Supplied material |
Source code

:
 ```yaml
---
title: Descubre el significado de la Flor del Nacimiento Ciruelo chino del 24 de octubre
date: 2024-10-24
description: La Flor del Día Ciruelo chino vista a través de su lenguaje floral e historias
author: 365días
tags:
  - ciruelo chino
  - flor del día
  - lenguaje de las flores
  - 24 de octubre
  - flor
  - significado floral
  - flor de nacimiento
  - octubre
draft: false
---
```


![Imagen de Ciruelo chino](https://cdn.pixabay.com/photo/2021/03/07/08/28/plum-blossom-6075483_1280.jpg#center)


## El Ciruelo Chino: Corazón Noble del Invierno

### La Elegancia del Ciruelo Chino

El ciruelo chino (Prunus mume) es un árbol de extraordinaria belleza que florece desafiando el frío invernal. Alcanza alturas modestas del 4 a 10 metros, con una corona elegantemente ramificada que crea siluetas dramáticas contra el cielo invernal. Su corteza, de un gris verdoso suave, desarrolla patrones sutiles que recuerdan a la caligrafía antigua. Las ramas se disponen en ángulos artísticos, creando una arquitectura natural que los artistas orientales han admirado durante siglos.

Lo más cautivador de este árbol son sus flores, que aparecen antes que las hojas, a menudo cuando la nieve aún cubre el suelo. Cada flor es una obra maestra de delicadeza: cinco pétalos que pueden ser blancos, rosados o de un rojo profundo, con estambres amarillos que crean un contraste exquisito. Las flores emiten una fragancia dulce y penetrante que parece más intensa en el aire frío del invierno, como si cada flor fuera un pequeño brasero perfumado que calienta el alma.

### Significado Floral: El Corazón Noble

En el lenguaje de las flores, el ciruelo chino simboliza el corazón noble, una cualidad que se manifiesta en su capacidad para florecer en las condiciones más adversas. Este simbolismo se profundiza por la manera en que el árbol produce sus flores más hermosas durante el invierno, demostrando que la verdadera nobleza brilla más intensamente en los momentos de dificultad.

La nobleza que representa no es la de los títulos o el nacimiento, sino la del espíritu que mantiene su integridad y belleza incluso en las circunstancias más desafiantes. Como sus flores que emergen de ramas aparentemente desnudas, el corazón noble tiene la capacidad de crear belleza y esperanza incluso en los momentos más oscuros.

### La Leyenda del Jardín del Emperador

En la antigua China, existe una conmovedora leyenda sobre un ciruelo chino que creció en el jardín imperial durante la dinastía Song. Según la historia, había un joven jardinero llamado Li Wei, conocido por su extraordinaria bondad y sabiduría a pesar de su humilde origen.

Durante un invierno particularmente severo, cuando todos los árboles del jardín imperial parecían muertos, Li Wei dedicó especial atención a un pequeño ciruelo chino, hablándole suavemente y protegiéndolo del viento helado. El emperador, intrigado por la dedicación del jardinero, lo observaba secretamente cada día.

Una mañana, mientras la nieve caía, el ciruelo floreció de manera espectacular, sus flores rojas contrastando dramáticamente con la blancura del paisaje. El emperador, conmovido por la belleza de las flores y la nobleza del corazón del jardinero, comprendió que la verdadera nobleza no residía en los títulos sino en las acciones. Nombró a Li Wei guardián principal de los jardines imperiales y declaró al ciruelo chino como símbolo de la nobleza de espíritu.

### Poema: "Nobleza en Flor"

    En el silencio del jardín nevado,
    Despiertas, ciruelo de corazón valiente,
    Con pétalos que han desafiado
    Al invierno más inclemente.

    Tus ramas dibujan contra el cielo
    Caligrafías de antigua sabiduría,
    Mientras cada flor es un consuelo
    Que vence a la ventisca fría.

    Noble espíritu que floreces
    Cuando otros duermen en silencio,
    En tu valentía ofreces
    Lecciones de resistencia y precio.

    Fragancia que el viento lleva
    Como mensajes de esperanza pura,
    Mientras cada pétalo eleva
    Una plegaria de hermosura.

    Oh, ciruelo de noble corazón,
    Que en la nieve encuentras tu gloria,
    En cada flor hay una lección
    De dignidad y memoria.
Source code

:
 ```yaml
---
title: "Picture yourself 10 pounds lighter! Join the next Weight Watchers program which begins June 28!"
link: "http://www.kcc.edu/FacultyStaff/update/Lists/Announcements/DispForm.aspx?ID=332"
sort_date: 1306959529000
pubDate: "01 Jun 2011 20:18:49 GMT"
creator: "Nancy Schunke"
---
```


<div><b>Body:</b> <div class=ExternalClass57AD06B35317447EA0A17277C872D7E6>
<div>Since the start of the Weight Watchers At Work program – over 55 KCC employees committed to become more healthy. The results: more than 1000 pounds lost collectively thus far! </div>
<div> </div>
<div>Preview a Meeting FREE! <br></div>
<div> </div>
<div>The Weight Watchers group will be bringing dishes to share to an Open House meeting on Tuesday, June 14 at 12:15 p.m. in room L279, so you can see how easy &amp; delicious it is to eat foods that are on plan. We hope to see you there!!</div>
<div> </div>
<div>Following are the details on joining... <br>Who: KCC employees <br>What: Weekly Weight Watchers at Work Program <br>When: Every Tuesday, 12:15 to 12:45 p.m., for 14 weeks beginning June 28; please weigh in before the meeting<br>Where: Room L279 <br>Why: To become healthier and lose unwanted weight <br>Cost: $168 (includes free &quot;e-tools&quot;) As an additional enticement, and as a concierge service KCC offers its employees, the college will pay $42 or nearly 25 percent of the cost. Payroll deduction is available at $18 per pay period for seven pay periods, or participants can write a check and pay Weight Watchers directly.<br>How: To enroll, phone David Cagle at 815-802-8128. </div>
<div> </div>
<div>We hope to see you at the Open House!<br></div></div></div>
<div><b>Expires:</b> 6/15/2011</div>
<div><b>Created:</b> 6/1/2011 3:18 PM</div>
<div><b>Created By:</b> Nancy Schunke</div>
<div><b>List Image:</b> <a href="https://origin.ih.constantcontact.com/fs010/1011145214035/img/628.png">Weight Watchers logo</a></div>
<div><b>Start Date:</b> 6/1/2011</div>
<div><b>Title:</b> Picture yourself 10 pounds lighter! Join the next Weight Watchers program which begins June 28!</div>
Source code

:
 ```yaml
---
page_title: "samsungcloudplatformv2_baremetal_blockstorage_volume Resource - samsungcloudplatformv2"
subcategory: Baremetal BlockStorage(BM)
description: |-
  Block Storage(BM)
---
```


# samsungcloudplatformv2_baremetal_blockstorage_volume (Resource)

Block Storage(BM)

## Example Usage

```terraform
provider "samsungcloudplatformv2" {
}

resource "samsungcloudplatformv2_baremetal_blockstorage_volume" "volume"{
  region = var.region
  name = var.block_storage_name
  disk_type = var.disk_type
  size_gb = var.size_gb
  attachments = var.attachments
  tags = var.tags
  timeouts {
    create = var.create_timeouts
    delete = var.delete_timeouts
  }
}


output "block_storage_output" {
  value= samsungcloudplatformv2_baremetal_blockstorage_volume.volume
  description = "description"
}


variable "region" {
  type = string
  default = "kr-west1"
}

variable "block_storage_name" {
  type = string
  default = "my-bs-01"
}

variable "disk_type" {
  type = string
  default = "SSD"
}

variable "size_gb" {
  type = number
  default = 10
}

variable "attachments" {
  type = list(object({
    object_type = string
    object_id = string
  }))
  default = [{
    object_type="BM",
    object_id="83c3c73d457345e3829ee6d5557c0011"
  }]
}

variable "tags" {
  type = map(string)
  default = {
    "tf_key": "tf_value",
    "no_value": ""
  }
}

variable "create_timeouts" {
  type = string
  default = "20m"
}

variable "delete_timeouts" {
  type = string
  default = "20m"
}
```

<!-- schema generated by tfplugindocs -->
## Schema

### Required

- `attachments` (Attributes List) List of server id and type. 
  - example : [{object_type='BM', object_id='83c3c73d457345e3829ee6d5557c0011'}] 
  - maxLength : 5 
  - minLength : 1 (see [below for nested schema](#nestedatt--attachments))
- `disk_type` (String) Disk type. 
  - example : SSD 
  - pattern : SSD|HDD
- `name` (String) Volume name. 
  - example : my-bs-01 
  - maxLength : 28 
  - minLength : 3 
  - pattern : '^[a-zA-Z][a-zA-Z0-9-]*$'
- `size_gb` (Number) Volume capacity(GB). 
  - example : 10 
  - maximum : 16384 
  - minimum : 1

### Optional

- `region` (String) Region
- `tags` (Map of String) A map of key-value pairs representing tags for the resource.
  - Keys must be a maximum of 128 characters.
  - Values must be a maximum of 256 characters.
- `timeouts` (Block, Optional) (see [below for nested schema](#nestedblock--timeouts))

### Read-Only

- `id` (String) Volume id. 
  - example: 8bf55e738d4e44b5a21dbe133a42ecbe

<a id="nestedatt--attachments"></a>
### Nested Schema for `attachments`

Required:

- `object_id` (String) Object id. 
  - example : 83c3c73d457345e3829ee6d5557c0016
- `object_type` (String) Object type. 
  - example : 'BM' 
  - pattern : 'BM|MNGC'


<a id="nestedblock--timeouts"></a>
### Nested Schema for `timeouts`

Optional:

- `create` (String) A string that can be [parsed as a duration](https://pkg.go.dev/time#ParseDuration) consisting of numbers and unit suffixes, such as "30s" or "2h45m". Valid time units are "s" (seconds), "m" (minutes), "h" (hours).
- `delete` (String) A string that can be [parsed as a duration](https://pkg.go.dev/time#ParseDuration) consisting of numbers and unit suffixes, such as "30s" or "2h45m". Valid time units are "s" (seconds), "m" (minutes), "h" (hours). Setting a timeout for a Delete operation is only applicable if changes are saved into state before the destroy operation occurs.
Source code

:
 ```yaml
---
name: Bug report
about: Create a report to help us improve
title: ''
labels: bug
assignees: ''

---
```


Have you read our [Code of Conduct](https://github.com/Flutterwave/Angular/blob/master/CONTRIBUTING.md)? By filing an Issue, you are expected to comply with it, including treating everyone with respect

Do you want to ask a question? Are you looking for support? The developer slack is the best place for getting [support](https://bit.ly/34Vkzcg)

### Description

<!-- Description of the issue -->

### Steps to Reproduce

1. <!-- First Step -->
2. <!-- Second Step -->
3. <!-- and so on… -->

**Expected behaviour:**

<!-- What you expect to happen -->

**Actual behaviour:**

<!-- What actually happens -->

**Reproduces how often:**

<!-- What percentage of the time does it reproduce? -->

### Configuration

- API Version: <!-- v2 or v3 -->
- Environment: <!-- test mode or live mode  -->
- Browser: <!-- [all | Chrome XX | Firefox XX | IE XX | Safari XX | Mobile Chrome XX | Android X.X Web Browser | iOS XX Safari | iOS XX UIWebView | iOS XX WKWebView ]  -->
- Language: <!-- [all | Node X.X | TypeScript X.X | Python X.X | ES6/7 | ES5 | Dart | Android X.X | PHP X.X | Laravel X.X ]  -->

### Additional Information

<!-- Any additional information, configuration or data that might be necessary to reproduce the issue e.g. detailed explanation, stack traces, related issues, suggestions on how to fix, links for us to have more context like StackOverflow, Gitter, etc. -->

Work instruction | Lines of the material may hold the string "extraordinaria". Copy each one that does.

Output for this exercise |
El ciruelo chino (Prunus mume) es un árbol de extraordinaria belleza que florece desafiando el frío invernal. Alcanza alturas modestas del 4 a 10 metros, con una corona elegantemente ramificada que crea siluetas dramáticas contra el cielo invernal. Su corteza, de un gris verdoso suave, desarrolla patrones sutiles que recuerdan a la caligrafía antigua. Las ramas se disponen en ángulos artísticos, creando una arquitectura natural que los artistas orientales han admirado durante siglos.
En la antigua China, existe una conmovedora leyenda sobre un ciruelo chino que creció en el jardín imperial durante la dinastía Song. Según la historia, había un joven jardinero llamado Li Wei, conocido por su extraordinaria bondad y sabiduría a pesar de su humilde origen.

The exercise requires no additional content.